Exercise description
Count the lines below that contain the word "tinytext" and give only the number.

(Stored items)

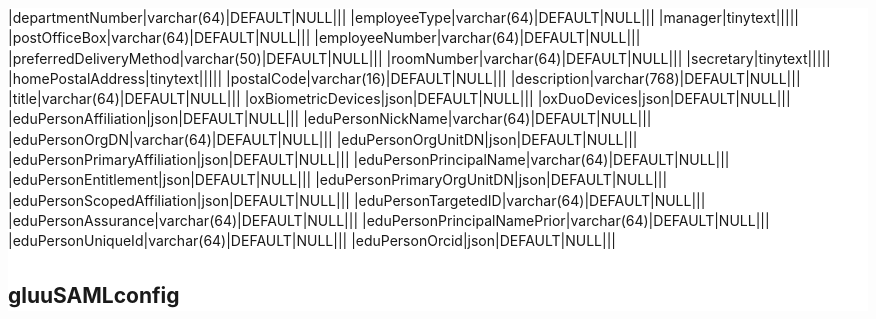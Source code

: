 |departmentNumber|varchar(64)|DEFAULT|NULL|||
|employeeType|varchar(64)|DEFAULT|NULL|||
|manager|tinytext|||||
|postOfficeBox|varchar(64)|DEFAULT|NULL|||
|employeeNumber|varchar(64)|DEFAULT|NULL|||
|preferredDeliveryMethod|varchar(50)|DEFAULT|NULL|||
|roomNumber|varchar(64)|DEFAULT|NULL|||
|secretary|tinytext|||||
|homePostalAddress|tinytext|||||
|postalCode|varchar(16)|DEFAULT|NULL|||
|description|varchar(768)|DEFAULT|NULL|||
|title|varchar(64)|DEFAULT|NULL|||
|oxBiometricDevices|json|DEFAULT|NULL|||
|oxDuoDevices|json|DEFAULT|NULL|||
|eduPersonAffiliation|json|DEFAULT|NULL|||
|eduPersonNickName|varchar(64)|DEFAULT|NULL|||
|eduPersonOrgDN|varchar(64)|DEFAULT|NULL|||
|eduPersonOrgUnitDN|json|DEFAULT|NULL|||
|eduPersonPrimaryAffiliation|json|DEFAULT|NULL|||
|eduPersonPrincipalName|varchar(64)|DEFAULT|NULL|||
|eduPersonEntitlement|json|DEFAULT|NULL|||
|eduPersonPrimaryOrgUnitDN|json|DEFAULT|NULL|||
|eduPersonScopedAffiliation|json|DEFAULT|NULL|||
|eduPersonTargetedID|varchar(64)|DEFAULT|NULL|||
|eduPersonAssurance|varchar(64)|DEFAULT|NULL|||
|eduPersonPrincipalNamePrior|varchar(64)|DEFAULT|NULL|||
|eduPersonUniqueId|varchar(64)|DEFAULT|NULL|||
|eduPersonOrcid|json|DEFAULT|NULL|||

## gluuSAMLconfig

Task output
3